Tuesday, August 15, 2017

US Foreign Policy

Last weekend, I read a coup of interesting articles about US Foreign Policy.

Michael Brenner argues that American governments assume that, because they are the most technologically advanced and richest nation ever, any objective they choose will be achieved if enough resources are committed to it.

There are features of how the United States makes and executes foreign policy that help to explain why Washington is repeatedly thrown into confusion by unforeseen developments. Most significant is a certain linearity of thinking and action.
Every objective must yield to American know-how, ingenuity and strength of will.
He calls this linear thinking. This belief has several unfortunate side effects.
1. Policy failures caused by contingent developments are not recognized as such – neither the negative outcome, nor the disruption of the original plan by unforeseen developments. Hence, nothing is learned.
2. Unforeseen impediments are treated not only as troublesome surprises, but as somehow illegitimate and offensive…. Of particular interest is that developments which are entirely natural and logical given the circumstances are pronounced are unnatural and surprising because they disturb the linearity of American thinking.
3. In other words, the linear mindset blocks out all non-conforming realities in the present and those contingent elements which might arise in the future. Nor does it pay the slightest attention to how achievement of that objective, or some approximation to it, could provoke reactions that carry new dangers and new threats down the road.
4. Yet another tack taken by linear thinkers to avoid confronting the full implications of their limitations is the insistence on “another try.” That persistence has little to do with cool-headed determination of the objective’s importance. Nor is it justified on the grounds that the fly in the ointment (monkey wrench in the gears) that doomed previous efforts has been identified and removed. Rather, it is an expression of a primitive belief in the ultimate triumph of the will. That is an attitude that fits well the deeply rooted American “can-do” spirit. And that failure is not an acceptable word in the American lexicon.
5. The most extreme method utilized by the linear mindset to prevent constructive or ambiguous factors from disturbing their pre-set plans is to negate them – to ignore their existence.
6. A variant of this particularly immature psychological ploy involves the disparaging the importance of unforeseen occurrences.
Brenner gives examples for each side effect.
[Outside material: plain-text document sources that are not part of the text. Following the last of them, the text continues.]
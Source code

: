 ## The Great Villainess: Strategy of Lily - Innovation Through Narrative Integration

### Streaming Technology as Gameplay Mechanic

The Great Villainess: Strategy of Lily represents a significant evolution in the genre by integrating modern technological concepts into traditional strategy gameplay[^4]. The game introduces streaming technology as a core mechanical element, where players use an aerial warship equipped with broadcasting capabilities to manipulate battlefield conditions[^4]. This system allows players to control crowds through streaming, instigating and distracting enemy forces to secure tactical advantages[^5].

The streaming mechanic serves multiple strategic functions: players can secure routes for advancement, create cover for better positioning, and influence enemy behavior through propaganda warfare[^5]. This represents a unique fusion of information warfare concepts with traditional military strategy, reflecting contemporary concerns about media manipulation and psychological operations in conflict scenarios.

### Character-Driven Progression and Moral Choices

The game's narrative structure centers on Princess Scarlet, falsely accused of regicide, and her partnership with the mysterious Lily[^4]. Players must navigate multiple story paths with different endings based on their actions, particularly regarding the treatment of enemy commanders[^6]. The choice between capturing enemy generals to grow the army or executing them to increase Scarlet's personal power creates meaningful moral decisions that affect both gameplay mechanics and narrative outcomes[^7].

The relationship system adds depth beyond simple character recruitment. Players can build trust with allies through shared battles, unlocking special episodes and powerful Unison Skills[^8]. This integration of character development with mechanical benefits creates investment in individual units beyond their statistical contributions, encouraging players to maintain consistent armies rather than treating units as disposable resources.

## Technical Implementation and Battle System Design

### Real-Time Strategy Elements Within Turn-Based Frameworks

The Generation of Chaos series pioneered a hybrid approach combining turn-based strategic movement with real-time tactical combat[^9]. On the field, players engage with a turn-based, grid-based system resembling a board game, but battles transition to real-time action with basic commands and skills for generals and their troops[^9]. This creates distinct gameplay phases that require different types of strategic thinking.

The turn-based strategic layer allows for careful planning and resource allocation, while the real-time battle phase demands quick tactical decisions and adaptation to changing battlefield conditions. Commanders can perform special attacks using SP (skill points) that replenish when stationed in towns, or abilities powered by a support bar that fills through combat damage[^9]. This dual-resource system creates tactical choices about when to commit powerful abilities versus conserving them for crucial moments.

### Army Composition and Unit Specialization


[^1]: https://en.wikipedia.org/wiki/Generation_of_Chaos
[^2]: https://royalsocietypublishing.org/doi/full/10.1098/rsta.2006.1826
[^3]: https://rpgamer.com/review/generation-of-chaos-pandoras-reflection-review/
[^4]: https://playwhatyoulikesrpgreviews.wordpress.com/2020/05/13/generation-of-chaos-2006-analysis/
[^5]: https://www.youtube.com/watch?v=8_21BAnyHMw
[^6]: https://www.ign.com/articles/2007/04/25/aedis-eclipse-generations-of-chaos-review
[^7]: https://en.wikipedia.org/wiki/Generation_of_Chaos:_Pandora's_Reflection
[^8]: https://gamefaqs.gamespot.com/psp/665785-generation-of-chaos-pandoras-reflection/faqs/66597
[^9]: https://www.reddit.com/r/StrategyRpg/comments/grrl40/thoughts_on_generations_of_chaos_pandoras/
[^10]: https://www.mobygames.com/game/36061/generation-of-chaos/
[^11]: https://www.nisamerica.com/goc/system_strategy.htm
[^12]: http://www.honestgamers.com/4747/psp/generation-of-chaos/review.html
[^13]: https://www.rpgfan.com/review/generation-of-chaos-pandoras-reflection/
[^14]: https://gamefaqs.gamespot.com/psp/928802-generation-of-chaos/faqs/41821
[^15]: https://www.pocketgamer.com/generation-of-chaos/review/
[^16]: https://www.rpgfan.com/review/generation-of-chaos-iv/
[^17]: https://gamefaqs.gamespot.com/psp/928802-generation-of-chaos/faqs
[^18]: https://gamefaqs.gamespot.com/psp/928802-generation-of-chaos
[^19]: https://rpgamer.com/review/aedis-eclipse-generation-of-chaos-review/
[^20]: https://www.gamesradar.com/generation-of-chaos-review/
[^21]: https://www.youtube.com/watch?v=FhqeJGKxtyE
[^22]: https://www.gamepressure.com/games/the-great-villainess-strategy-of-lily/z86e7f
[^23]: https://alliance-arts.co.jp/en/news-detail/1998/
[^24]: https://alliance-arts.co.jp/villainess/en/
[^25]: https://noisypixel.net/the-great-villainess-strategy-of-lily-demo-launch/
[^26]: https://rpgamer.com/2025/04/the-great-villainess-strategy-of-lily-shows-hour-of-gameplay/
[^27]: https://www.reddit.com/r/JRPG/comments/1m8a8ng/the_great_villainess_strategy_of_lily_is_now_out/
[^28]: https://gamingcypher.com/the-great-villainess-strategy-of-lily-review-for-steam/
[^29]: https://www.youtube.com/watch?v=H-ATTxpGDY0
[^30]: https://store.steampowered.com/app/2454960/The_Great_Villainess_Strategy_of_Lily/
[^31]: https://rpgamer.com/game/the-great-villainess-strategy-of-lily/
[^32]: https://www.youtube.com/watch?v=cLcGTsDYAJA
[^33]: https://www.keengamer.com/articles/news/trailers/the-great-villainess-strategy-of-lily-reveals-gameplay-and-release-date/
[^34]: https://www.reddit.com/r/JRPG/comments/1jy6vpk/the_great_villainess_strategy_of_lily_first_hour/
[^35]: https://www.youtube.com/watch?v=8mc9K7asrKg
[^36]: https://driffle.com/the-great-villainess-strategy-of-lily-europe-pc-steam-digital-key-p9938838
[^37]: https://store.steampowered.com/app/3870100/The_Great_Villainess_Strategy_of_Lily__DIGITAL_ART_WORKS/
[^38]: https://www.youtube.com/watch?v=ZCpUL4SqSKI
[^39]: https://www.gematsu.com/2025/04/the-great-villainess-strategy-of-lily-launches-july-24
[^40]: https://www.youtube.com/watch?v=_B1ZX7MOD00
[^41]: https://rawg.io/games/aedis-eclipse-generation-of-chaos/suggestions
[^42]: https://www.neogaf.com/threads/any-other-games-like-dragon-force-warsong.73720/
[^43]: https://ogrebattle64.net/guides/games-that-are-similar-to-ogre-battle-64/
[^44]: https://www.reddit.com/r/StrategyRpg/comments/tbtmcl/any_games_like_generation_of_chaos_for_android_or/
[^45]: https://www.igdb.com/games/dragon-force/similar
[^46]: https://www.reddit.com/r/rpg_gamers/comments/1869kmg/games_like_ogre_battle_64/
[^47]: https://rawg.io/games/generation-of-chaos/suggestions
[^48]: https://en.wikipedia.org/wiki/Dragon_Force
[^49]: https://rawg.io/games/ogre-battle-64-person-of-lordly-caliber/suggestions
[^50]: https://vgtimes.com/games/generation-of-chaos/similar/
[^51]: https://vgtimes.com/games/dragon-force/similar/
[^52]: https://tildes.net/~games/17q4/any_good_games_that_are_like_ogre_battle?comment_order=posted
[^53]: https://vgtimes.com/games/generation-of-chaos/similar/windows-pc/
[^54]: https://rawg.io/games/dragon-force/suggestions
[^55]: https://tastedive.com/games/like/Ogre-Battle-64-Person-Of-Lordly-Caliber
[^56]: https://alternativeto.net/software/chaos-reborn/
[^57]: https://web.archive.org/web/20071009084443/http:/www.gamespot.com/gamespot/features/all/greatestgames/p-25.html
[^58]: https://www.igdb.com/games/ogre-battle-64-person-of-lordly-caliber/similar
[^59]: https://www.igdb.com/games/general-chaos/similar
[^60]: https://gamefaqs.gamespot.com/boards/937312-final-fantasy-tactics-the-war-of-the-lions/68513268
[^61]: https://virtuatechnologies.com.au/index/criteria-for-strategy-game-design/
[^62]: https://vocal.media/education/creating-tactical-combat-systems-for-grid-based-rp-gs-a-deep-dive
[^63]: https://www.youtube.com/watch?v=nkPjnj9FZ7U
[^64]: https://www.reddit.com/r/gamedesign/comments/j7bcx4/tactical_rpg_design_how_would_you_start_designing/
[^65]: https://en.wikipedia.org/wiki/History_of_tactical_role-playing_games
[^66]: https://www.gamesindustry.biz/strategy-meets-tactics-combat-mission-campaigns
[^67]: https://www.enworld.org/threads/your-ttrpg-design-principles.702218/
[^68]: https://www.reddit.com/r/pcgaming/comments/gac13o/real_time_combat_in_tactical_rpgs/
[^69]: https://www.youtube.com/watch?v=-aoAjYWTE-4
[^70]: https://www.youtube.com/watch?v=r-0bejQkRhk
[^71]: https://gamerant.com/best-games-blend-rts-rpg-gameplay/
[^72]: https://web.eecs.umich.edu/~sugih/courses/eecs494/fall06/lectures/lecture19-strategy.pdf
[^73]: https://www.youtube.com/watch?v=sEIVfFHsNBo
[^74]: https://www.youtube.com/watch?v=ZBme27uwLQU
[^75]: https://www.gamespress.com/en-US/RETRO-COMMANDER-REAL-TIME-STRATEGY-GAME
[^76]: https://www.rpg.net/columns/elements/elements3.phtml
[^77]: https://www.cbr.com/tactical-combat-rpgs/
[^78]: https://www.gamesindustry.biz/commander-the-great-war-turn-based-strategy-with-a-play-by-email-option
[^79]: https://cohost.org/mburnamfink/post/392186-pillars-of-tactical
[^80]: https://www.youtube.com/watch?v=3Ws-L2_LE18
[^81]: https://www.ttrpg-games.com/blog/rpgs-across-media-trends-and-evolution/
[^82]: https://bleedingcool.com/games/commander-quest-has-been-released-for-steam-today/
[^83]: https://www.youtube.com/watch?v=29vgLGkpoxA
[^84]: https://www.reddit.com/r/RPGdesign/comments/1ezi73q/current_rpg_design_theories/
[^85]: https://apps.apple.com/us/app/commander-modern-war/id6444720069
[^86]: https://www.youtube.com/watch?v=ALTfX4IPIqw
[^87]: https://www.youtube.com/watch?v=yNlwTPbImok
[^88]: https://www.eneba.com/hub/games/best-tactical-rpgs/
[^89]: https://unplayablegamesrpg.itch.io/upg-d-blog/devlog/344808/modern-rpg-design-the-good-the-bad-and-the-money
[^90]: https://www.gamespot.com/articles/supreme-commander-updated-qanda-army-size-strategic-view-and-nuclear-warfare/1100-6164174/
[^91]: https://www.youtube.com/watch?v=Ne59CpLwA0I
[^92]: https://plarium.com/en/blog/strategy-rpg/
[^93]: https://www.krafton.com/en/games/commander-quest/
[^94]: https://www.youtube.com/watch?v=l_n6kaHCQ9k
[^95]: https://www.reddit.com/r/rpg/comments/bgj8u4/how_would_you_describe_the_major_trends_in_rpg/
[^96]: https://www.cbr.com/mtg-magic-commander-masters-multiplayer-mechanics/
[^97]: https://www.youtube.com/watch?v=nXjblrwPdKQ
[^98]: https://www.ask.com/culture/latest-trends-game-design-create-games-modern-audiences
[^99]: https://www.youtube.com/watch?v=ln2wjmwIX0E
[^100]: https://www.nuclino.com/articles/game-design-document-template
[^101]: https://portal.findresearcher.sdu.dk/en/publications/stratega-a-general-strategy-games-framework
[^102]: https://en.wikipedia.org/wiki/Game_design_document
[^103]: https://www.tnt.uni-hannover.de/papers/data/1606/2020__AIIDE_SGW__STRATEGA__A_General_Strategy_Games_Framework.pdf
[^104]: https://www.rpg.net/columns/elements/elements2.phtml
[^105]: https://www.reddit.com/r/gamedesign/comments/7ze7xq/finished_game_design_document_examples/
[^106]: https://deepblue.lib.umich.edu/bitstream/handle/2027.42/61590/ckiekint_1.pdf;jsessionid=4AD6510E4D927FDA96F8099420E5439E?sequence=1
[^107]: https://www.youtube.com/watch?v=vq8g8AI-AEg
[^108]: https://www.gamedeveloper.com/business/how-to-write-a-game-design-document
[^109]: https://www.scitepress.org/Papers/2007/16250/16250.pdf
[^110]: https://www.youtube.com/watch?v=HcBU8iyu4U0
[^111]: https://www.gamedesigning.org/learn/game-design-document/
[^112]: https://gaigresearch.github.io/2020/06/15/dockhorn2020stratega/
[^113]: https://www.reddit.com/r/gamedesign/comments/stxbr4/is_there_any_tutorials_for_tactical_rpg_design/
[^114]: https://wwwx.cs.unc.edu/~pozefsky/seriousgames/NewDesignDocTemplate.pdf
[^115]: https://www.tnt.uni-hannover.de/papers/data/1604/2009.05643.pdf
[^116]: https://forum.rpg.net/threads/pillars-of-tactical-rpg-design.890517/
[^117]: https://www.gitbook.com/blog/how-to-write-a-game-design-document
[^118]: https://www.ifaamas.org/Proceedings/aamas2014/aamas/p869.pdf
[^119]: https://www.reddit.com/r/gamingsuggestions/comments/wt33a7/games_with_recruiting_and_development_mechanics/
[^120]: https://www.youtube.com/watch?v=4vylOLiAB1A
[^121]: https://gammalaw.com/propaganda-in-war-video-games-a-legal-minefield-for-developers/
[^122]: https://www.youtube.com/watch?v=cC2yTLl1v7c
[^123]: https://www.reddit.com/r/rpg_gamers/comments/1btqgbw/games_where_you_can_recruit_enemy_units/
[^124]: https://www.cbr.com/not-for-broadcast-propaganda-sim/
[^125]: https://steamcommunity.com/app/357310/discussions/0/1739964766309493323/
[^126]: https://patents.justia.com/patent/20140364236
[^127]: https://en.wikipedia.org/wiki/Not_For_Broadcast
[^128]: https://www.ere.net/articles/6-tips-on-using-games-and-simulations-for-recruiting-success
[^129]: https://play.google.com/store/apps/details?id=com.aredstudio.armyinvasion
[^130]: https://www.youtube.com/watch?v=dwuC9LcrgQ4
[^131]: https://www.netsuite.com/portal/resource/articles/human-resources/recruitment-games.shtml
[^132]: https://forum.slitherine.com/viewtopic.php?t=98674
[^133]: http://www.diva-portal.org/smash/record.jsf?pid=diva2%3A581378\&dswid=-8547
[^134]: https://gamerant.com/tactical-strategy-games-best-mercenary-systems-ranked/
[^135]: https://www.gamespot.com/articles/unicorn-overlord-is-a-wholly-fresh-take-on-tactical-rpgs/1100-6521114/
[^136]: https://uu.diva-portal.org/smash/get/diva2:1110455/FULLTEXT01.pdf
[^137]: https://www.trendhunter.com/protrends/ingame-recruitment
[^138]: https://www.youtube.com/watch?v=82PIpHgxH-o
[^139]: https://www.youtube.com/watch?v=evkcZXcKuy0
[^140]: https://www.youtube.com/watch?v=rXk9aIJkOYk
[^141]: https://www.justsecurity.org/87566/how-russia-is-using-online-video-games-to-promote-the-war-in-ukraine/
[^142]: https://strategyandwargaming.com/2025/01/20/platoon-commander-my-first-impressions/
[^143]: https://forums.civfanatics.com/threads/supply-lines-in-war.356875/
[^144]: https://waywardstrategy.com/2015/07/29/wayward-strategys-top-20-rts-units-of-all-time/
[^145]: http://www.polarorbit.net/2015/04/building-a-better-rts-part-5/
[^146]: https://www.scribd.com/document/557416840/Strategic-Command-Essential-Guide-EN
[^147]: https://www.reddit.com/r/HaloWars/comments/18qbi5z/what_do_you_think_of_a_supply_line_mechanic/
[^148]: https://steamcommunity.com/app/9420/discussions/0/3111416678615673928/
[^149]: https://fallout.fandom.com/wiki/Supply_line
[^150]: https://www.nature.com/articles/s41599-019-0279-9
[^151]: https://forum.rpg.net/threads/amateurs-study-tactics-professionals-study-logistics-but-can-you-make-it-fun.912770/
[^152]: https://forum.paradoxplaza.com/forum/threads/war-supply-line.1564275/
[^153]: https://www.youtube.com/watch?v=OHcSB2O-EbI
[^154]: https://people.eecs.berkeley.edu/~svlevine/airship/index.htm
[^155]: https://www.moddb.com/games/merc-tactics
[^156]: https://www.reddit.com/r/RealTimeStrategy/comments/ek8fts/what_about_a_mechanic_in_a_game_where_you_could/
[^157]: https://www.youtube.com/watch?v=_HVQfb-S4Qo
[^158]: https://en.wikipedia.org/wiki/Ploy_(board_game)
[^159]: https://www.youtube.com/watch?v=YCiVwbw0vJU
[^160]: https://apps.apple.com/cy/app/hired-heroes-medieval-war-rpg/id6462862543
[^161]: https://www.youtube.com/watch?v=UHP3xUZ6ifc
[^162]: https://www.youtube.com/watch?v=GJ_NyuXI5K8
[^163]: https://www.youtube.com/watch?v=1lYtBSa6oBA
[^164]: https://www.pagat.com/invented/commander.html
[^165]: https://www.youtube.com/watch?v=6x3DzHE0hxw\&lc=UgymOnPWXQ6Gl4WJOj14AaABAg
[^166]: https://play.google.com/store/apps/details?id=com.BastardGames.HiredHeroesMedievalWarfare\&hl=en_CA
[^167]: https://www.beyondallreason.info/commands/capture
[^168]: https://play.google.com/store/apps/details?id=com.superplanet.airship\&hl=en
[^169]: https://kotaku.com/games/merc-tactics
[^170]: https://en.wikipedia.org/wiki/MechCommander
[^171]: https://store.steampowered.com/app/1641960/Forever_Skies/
Harvey M Sapolosky gives further explanation.

Absent a rival on the scale and power of the now dead Soviet Union, the United States is a very secure country. We are the richest country in the world, protected by two big oceans and a military that is second to none. Our population is big (we are the third most populous nation) and resourceful, claiming the leadership in nearly every line of science and technology. And we spend a fortune on our defense, and have done so for decades. So mostly we meddle....
Our wars, though constant, are without victory... There are no wins because we really don’t care that much. Our security isn’t at risk. Win, lose or draw, we are safe. The other people live where we fight.
One president gets us involved in some distant conflict because he fears being shamed for not leading a global posse to right the wrong. The next president tries to get us out because our allies in the fight are shirkers and/or totally corrupt and the costs of buttressing them are too high. Mostly we are half in and half out of every crisis. Nothing requires a fight to the finish... we are drawn to—and easily distracted from—every fight.